*** Extracted information ***

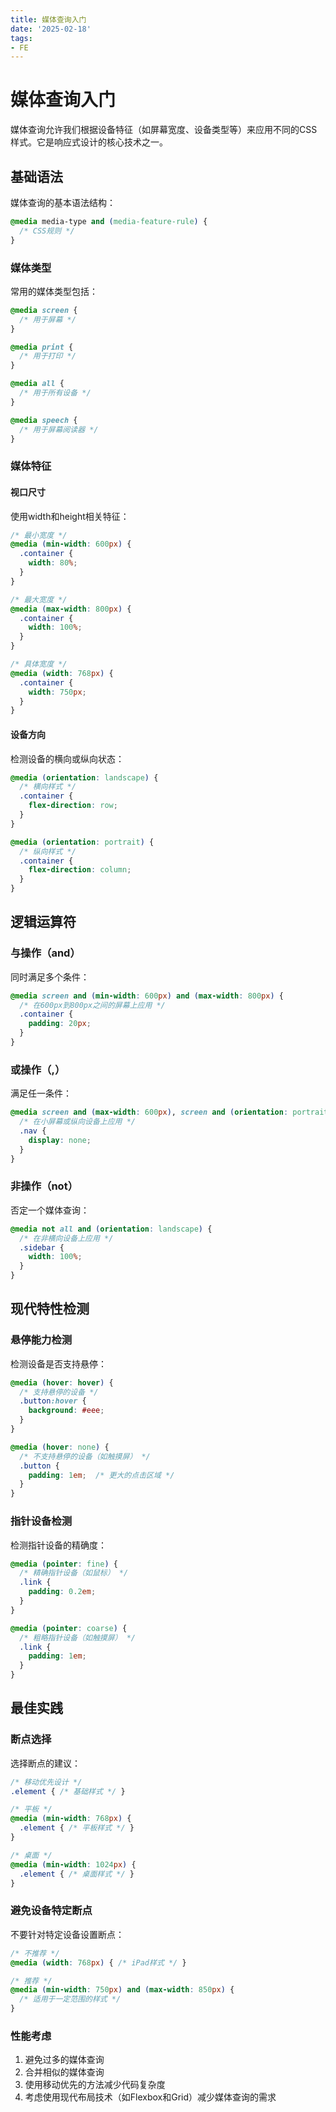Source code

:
 ```yaml
---
title: 媒体查询入门
date: '2025-02-18'
tags:
- FE
---
```


# 媒体查询入门

媒体查询允许我们根据设备特征（如屏幕宽度、设备类型等）来应用不同的CSS样式。它是响应式设计的核心技术之一。

## 基础语法

媒体查询的基本语法结构：

```css
@media media-type and (media-feature-rule) {
  /* CSS规则 */
}
```

### 媒体类型

常用的媒体类型包括：

```css
@media screen {
  /* 用于屏幕 */
}

@media print {
  /* 用于打印 */
}

@media all {
  /* 用于所有设备 */
}

@media speech {
  /* 用于屏幕阅读器 */
}
```

### 媒体特征

#### 视口尺寸

使用width和height相关特征：

```css
/* 最小宽度 */
@media (min-width: 600px) {
  .container {
    width: 80%;
  }
}

/* 最大宽度 */
@media (max-width: 800px) {
  .container {
    width: 100%;
  }
}

/* 具体宽度 */
@media (width: 768px) {
  .container {
    width: 750px;
  }
}
```

#### 设备方向

检测设备的横向或纵向状态：

```css
@media (orientation: landscape) {
  /* 横向样式 */
  .container {
    flex-direction: row;
  }
}

@media (orientation: portrait) {
  /* 纵向样式 */
  .container {
    flex-direction: column;
  }
}
```

## 逻辑运算符

### 与操作（and）

同时满足多个条件：

```css
@media screen and (min-width: 600px) and (max-width: 800px) {
  /* 在600px到800px之间的屏幕上应用 */
  .container {
    padding: 20px;
  }
}
```

### 或操作（,）

满足任一条件：

```css
@media screen and (max-width: 600px), screen and (orientation: portrait) {
  /* 在小屏幕或纵向设备上应用 */
  .nav {
    display: none;
  }
}
```

### 非操作（not）

否定一个媒体查询：

```css
@media not all and (orientation: landscape) {
  /* 在非横向设备上应用 */
  .sidebar {
    width: 100%;
  }
}
```

## 现代特性检测

### 悬停能力检测

检测设备是否支持悬停：

```css
@media (hover: hover) {
  /* 支持悬停的设备 */
  .button:hover {
    background: #eee;
  }
}

@media (hover: none) {
  /* 不支持悬停的设备（如触摸屏） */
  .button {
    padding: 1em;  /* 更大的点击区域 */
  }
}
```

### 指针设备检测

检测指针设备的精确度：

```css
@media (pointer: fine) {
  /* 精确指针设备（如鼠标） */
  .link {
    padding: 0.2em;
  }
}

@media (pointer: coarse) {
  /* 粗略指针设备（如触摸屏） */
  .link {
    padding: 1em;
  }
}
```

## 最佳实践

### 断点选择

选择断点的建议：

```css
/* 移动优先设计 */
.element { /* 基础样式 */ }

/* 平板 */
@media (min-width: 768px) {
  .element { /* 平板样式 */ }
}

/* 桌面 */
@media (min-width: 1024px) {
  .element { /* 桌面样式 */ }
}
```

### 避免设备特定断点

不要针对特定设备设置断点：

```css
/* 不推荐 */
@media (width: 768px) { /* iPad样式 */ }

/* 推荐 */
@media (min-width: 750px) and (max-width: 850px) {
  /* 适用于一定范围的样式 */
}
```

### 性能考虑

1. 避免过多的媒体查询
2. 合并相似的媒体查询
3. 使用移动优先的方法减少代码复杂度
4. 考虑使用现代布局技术（如Flexbox和Grid）减少媒体查询的需求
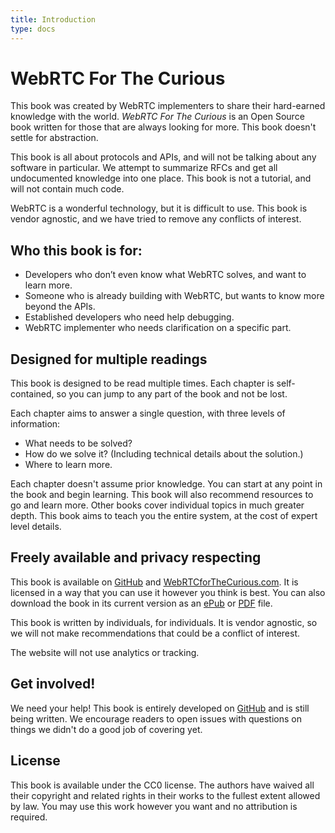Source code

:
 ```yaml
---
title: Introduction
type: docs
---
```


# WebRTC For The Curious

This book was created by WebRTC implementers to share their hard-earned knowledge with the world.
_WebRTC For The Curious_ is an Open Source book written for those that are always looking for more.
This book doesn't settle for abstraction.

This book is all about protocols and APIs, and will not be talking about any software in particular.
We attempt to summarize RFCs and get all undocumented knowledge into one place. This book is not a tutorial, and will not contain much code.

WebRTC is a wonderful technology, but it is difficult to use. This book is vendor agnostic, and we have tried to remove any conflicts of interest.

## Who this book is for:

-   Developers who don’t even know what WebRTC solves, and want to learn more.
-   Someone who is already building with WebRTC, but wants to know more beyond the APIs.
-   Established developers who need help debugging.
-   WebRTC implementer who needs clarification on a specific part.

## Designed for multiple readings

This book is designed to be read multiple times. Each chapter is self-contained, so you can jump to any part of the book and not be lost.

Each chapter aims to answer a single question, with three levels of information:

-   What needs to be solved?
-   How do we solve it? (Including technical details about the solution.)
-   Where to learn more.

Each chapter doesn't assume prior knowledge. You can start at any point in the book and begin learning. This book will also recommend resources
to go and learn more. Other books cover individual topics in much greater depth. This book aims to teach you the entire system, at the cost of expert level details.

## Freely available and privacy respecting

This book is available on [GitHub](https://github.com/webrtc-for-the-curious/webrtc-for-the-curious) and [WebRTCforTheCurious.com](https://webrtcforthecurious.com).
It is licensed in a way that you can use it however you think is best. You can also download the book in its current version as an [ePub](https://webrtcforthecurious.com/docs/webrtc-for-the-curious.epub)
or [PDF](https://webrtcforthecurious.com/docs/webrtc-for-the-curious.pdf) file.

This book is written by individuals, for individuals. It is vendor agnostic, so we will not
make recommendations that could be a conflict of interest.

The website will not use analytics or tracking.

## Get involved!

We need your help! This book is entirely developed on [GitHub](https://github.com/webrtc-for-the-curious/webrtc-for-the-curious)
and is still being written. We encourage readers to open issues with questions on things we didn't do a good job of covering yet.

## License

This book is available under the CC0 license. The authors have waived all their copyright and related rights in their works to the fullest
extent allowed by law. You may use this work however you want and no attribution is required.
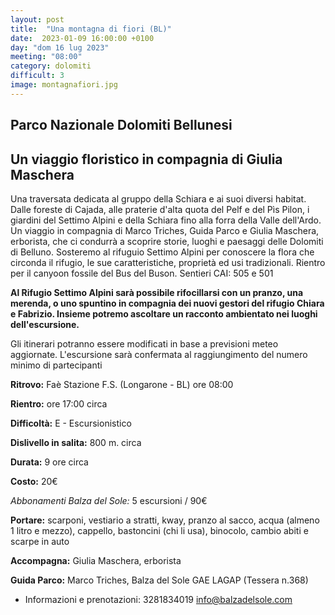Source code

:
 ```yaml
---
layout: post
title:  "Una montagna di fiori (BL)"
date:  2023-01-09 16:00:00 +0100
day: "dom 16 lug 2023"
meeting: "08:00"
category: dolomiti 
difficult: 3
image: montagnafiori.jpg
---
```


## Parco Nazionale Dolomiti Bellunesi
## Un viaggio floristico in compagnia di Giulia Maschera

Una traversata dedicata al gruppo della Schiara e ai suoi diversi habitat. Dalle foreste di Cajada, alle praterie d'alta quota del Pelf e del Pìs Pilon, i giardini del Settimo Alpini e della Schiara fino alla forra della Valle dell'Ardo.
Un viaggio in compagnia di Marco Triches, Guida Parco e Giulia Maschera, erborista, che ci condurrà a scoprire storie, luoghi e paesaggi delle Dolomiti di Belluno.
Sosteremo al rifuguio Settimo Alpini per conoscere la flora che circonda il rifugio, le sue caratteristiche, proprietà ed usi tradizionali.
Rientro per il canyoon fossile del Bus del Buson.
Sentieri CAI: 505 e 501

**Al Rifugio Settimo Alpini sarà possibile rifocillarsi con un pranzo, una merenda, o uno spuntino in compagnia dei nuovi gestori del rifugio Chiara e Fabrizio. Insieme potremo ascoltare un racconto ambientato nei luoghi dell'escursione.**

Gli itinerari potranno essere modificati in base a previsioni meteo aggiornate.
L'escursione sarà confermata al raggiungimento del numero minimo di partecipanti

**Ritrovo:** Faè Stazione F.S. (Longarone - BL) ore 08:00

**Rientro:** ore 17:00 circa 

**Difficoltà:** E - Escursionistico

**Dislivello in salita:**  800 m. circa

**Durata:** 9 ore circa

**Costo:** 20€

*Abbonamenti Balza del Sole:* 5 escursioni / 90€

**Portare:** scarponi, vestiario a stratti, kway, pranzo al sacco, acqua (almeno 1 litro e mezzo), cappello, bastoncini (chi li usa), binocolo, cambio abiti e scarpe in auto

**Accompagna:** Giulia Maschera, erborista

**Guida Parco:** Marco Triches, Balza del Sole GAE LAGAP (Tessera n.368)
* Informazioni e prenotazioni:    3281834019    info@balzadelsole.com

  
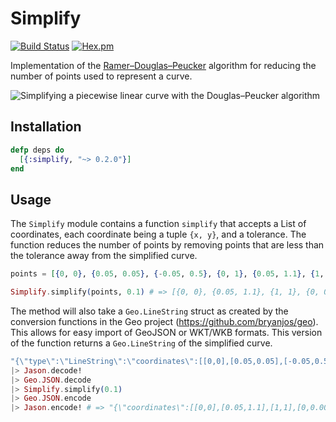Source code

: # Simplify

[![Build Status](https://travis-ci.org/pkinney/simplify_ex.svg?branch=master)](https://travis-ci.org/pkinney/simplify_ex)
[![Hex.pm](https://img.shields.io/hexpm/v/simplify.svg)](https://hex.pm/packages/simplify)

Implementation of the [Ramer–Douglas–Peucker](https://en.wikipedia.org/wiki/Ramer%E2%80%93Douglas%E2%80%93Peucker_algorithm)
algorithm for reducing the number of points used to represent a curve.

![Simplifying a piecewise linear curve with the Douglas–Peucker algorithm](https://upload.wikimedia.org/wikipedia/commons/3/30/Douglas-Peucker_animated.gif)

## Installation

```elixir
defp deps do
  [{:simplify, "~> 0.2.0"}]
end
```

## Usage

The `Simplify` module contains a function `simplify` that accepts a List of
coordinates, each coordinate being a tuple `{x, y}`, and a tolerance.  The
function reduces the number of points by removing points that are less than
the tolerance away from the simplified curve.

```elixir
points = [{0, 0}, {0.05, 0.05}, {-0.05, 0.5}, {0, 1}, {0.05, 1.1}, {1, 1}, {0.5, 0.5}, {0, 0.0001}]

Simplify.simplify(points, 0.1) # => [{0, 0}, {0.05, 1.1}, {1, 1}, {0, 0.0001}]
```

The method will also take a `Geo.LineString` struct as created by the conversion
functions in the Geo project (https://github.com/bryanjos/geo).  This allows
for easy import of GeoJSON or WKT/WKB formats.  This version of the function
returns a `Geo.LineString` of the simplified curve.

```elixir
"{\"type\":\"LineString\":\"coordinates\":[[0,0],[0.05,0.05],[-0.05,0.5],[0,1],[0.05,1.1],[1,1],[0.5,0.5],[0,0.0001]]"
|> Jason.decode!
|> Geo.JSON.decode
|> Simplify.simplify(0.1)
|> Geo.JSON.encode
|> Jason.encode! # => "{\"coordinates\":[[0,0],[0.05,1.1],[1,1],[0,0.0001]],\"type\":\"LineString\"}"
```
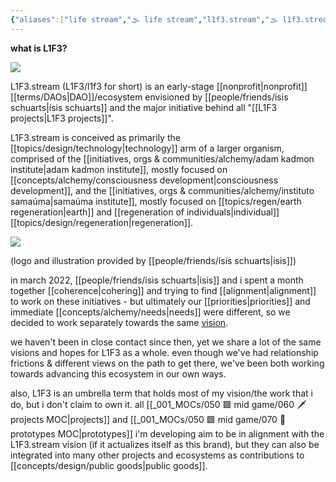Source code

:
 ```yaml
---
{"aliases":["life stream","🌫 life stream","l1f3.stream","🌫 l1f3.stream","L1F3 stream","L1F3.STREAM","L1F3 STREAM","L1F3","l1f3"],"created in":"2022-03-07T15:12:51-03:00","last tended to":"2024-09-24T16:29:16-03:00","tags":["organization","l1f3","🌱"],"dg-publish":true,"notestage":["🌱"],"created":"2022-03-07T15:12:51.018-03:00","updated":"2025-02-03T16:55:18.959-03:00","permalink":"/004-l1-f3/l1-f3-stream/","dgPassFrontmatter":true}
---
```


**what is L1F3?**

<!--![life stream logo.jpeg](/img/user/assets/life%20stream%20logo.jpeg)-->
![](https://i.imgur.com/kj98n7j.jpeg)


L1F3.stream (L1F3/l1f3 for short) is an early-stage [[nonprofit\|nonprofit]] [[terms/DAOs\|DAO]]/ecosystem envisioned by [[people/friends/ísis schuarts\|ísis schuarts]] and the major initiative behind all "[[L1F3 projects\|L1F3 projects]]".

L1F3.stream is conceived as primarily the [[topics/design/technology\|technology]] arm of a larger organism, comprised of the [[initiatives, orgs & communities/alchemy/adam kadmon institute\|adam kadmon institute]], mostly focused on [[concepts/alchemy/consciousness development\|consciousness development]], and the [[initiatives, orgs & communities/alchemy/instituto samaúma\|samaúma institute]], mostly focused on [[topics/regen/earth regeneration\|earth]] and [[regeneration of individuals\|individual]] [[topics/design/regeneration\|regeneration]].

<!--![life stream areas.jpeg](/img/user/assets/life%20stream%20areas.jpeg)-->
![](https://i.imgur.com/gCz21bL.jpeg)

(logo and illustration provided by [[people/friends/ísis schuarts\|ísis]])

in march 2022, [[people/friends/ísis schuarts\|ísis]] and i spent a month together [[coherence\|cohering]] and trying to find [[alignment\|alignment]] to work on these initiatives - but ultimately our [[priorities\|priorities]] and immediate [[concepts/alchemy/needs\|needs]] were different, so we decided to work separately towards the same [vision](https://www.youtube.com/watch?v=8EAfmbN3yBE).

we haven't been in close contact since then, yet we share a lot of the same visions and hopes for L1F3 as a whole. even though we've had relationship frictions & different views on the path to get there, we've been both working towards advancing this ecosystem in our own ways.

also, L1F3 is an umbrella term that holds most of my vision/the work that i do, but i don't claim to own it. all [[_001_MOCs/050 🟩 mid game/060 🗡 projects MOC\|projects]] and [[_001_MOCs/050 🟩 mid game/070 🔩 prototypes MOC\|prototypes]] i'm developing aim to be in alignment with the L1F3.stream vision (if it actualizes itself as this brand), but they can also be integrated into many other projects and ecosystems as contributions to [[concepts/design/public goods\|public goods]].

***

**Your assignment**
Wherever the word "much" appears in the records above, copy that line.

**Result**
We attempt to summarize RFCs and get all undocumented knowledge into one place. This book is not a tutorial, and will not contain much code.
to go and learn more. Other books cover individual topics in much greater depth. This book aims to teach you the entire system, at the cost of expert level details.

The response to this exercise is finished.